### [WHAT THE EXERCISE ASKS]
What lines in the listing include "bookings"? Return a copy of each.

------ TASK INPUTS ------

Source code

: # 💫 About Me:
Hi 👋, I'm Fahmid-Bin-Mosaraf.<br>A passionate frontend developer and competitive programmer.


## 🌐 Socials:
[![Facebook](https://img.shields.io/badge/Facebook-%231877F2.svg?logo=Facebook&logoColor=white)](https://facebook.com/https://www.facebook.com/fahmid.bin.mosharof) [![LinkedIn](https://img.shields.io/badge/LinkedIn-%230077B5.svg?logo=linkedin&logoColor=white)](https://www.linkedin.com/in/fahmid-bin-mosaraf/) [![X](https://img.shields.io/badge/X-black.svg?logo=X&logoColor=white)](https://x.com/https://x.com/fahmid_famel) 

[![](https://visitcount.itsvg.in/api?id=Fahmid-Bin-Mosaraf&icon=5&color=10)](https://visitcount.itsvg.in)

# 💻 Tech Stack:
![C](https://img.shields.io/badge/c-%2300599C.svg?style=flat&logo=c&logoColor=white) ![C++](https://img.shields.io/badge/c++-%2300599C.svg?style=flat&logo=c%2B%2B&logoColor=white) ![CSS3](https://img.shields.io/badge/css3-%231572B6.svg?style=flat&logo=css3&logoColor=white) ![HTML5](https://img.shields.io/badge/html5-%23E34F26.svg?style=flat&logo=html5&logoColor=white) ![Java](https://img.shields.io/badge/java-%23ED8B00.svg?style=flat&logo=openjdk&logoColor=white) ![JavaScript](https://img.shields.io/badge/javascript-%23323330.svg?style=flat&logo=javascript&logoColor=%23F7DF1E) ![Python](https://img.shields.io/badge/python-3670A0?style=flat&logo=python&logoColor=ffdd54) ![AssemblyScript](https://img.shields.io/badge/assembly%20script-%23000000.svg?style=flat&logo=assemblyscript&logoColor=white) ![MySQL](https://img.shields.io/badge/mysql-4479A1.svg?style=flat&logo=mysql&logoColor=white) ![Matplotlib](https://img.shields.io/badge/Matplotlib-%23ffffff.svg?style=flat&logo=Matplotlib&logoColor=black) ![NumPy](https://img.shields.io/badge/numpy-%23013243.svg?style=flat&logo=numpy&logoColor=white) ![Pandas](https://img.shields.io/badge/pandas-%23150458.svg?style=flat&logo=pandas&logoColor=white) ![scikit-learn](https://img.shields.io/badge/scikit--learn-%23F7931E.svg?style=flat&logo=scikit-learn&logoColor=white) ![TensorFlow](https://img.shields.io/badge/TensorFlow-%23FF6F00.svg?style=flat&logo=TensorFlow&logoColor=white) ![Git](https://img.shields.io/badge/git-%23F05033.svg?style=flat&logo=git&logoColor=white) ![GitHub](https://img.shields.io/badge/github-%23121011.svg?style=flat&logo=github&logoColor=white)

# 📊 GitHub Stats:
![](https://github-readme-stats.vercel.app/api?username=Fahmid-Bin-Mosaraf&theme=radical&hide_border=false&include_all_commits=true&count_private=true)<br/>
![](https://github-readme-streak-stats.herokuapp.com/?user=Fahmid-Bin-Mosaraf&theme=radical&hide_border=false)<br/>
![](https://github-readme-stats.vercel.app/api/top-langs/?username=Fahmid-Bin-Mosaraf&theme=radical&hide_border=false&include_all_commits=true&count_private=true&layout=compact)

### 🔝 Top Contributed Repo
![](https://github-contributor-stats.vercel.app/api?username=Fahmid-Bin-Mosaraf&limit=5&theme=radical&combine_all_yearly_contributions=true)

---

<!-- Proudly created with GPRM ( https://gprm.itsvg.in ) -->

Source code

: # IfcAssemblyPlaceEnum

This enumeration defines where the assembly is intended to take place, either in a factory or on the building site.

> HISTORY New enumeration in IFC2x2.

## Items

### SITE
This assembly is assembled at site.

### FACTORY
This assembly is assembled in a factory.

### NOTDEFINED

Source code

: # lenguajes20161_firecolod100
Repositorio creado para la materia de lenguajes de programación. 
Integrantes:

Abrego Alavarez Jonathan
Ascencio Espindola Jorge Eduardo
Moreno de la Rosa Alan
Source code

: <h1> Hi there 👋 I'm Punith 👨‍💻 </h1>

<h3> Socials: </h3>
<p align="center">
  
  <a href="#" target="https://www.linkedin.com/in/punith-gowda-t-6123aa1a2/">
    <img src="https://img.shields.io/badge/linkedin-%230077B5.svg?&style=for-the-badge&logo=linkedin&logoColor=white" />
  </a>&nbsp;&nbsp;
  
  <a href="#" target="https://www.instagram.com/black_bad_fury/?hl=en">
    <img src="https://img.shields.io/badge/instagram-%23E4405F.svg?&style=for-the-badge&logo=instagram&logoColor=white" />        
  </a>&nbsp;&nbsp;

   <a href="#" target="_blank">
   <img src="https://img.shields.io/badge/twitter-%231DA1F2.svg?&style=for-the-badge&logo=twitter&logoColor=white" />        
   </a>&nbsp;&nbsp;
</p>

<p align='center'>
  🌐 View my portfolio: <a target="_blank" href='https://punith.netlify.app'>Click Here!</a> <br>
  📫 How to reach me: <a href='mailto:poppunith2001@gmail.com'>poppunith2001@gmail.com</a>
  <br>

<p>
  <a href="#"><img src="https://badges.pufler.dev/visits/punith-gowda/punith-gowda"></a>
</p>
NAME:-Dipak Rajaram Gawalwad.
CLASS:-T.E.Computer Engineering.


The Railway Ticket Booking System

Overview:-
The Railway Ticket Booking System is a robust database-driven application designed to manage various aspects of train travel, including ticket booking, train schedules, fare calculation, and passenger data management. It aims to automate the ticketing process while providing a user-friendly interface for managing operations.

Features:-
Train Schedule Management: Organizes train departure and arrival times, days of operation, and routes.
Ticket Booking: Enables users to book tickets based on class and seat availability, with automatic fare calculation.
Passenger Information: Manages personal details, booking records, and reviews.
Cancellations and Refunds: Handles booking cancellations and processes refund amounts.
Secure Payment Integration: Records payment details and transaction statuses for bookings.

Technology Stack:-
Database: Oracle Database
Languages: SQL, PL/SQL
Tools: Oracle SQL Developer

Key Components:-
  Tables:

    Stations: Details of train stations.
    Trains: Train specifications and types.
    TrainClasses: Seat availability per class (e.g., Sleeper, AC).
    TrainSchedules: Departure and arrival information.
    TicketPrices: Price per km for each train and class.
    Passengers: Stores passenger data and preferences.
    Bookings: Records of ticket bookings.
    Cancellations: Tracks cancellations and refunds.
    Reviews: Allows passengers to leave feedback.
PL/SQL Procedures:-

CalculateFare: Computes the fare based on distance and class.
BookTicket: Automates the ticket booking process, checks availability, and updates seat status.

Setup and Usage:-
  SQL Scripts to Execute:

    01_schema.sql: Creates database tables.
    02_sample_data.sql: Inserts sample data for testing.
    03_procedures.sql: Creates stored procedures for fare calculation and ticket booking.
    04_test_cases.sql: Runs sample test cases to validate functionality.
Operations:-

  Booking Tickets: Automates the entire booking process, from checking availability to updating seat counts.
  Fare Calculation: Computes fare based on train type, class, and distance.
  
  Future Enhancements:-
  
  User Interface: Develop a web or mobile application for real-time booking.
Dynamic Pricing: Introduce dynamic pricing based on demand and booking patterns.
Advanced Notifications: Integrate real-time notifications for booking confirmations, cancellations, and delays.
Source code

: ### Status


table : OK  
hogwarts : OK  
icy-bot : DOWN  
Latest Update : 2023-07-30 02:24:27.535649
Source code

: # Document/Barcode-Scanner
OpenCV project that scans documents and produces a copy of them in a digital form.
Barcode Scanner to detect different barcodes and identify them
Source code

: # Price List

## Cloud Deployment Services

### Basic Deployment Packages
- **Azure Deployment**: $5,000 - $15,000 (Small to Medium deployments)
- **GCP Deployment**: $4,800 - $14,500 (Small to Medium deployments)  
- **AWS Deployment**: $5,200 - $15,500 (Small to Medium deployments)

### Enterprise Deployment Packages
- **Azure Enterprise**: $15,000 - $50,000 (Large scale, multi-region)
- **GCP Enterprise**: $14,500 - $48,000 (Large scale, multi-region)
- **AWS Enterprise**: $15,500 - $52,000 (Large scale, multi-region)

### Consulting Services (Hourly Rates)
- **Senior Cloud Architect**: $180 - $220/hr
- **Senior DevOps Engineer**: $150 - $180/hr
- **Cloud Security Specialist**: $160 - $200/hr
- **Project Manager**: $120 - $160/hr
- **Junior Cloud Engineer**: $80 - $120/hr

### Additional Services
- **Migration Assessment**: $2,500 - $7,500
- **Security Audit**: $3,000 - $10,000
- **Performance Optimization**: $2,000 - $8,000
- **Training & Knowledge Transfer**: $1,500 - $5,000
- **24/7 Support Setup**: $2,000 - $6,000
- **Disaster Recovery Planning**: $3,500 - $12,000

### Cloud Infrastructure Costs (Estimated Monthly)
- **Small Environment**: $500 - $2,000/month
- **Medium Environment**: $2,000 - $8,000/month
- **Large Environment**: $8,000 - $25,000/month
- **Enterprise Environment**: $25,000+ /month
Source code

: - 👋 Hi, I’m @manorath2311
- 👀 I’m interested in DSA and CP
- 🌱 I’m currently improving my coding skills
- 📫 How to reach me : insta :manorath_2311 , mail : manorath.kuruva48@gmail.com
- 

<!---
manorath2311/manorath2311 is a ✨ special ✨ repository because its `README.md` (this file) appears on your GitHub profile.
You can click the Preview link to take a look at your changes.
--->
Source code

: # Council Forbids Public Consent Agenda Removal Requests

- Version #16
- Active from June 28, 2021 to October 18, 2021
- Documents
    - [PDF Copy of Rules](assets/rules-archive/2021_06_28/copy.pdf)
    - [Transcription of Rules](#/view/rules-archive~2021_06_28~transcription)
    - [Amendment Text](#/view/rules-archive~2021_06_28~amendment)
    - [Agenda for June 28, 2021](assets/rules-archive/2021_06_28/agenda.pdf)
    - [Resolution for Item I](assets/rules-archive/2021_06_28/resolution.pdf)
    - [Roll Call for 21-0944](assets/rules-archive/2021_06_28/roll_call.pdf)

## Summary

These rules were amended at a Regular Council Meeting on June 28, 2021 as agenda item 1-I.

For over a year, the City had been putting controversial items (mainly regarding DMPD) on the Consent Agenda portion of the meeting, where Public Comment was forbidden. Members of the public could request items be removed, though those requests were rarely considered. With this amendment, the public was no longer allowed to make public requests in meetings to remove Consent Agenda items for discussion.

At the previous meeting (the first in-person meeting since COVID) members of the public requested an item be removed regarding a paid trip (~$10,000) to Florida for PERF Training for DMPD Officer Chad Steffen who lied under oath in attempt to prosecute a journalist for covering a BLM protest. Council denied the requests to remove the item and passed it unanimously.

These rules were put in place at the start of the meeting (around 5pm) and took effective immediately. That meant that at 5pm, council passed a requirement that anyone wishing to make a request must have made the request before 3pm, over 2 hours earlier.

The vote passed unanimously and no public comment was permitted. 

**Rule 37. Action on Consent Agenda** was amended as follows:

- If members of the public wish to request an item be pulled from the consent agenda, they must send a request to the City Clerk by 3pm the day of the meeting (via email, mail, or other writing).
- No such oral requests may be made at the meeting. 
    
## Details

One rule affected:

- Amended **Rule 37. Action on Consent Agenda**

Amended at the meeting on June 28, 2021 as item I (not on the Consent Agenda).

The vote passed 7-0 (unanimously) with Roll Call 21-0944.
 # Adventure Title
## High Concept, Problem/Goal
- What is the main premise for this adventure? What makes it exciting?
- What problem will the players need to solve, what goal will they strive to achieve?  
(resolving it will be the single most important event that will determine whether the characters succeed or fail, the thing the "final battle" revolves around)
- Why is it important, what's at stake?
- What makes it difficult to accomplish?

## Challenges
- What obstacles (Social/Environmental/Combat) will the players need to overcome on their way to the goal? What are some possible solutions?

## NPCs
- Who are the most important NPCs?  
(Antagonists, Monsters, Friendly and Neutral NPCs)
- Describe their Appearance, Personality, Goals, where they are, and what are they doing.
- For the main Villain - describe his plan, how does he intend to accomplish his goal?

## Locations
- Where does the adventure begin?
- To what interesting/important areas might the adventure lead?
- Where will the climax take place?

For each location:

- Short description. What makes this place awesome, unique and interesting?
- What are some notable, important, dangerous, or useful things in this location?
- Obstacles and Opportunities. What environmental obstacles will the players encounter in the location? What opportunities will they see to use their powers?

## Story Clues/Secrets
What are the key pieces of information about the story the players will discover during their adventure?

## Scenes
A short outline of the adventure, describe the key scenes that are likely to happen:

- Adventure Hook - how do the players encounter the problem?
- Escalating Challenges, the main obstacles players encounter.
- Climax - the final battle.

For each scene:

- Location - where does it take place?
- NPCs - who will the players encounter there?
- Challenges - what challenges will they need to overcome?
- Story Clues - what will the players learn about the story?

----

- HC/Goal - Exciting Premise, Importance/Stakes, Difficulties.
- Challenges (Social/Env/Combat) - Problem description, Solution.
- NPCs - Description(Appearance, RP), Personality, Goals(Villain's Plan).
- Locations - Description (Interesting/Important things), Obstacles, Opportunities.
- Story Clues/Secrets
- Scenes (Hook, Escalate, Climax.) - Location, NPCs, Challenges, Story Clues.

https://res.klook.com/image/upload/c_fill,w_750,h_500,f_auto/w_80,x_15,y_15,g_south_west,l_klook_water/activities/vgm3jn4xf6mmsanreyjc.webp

------

### [RESPONSE TO THIS EXERCISE]
Secure Payment Integration: Records payment details and transaction statuses for bookings.
    Bookings: Records of ticket bookings.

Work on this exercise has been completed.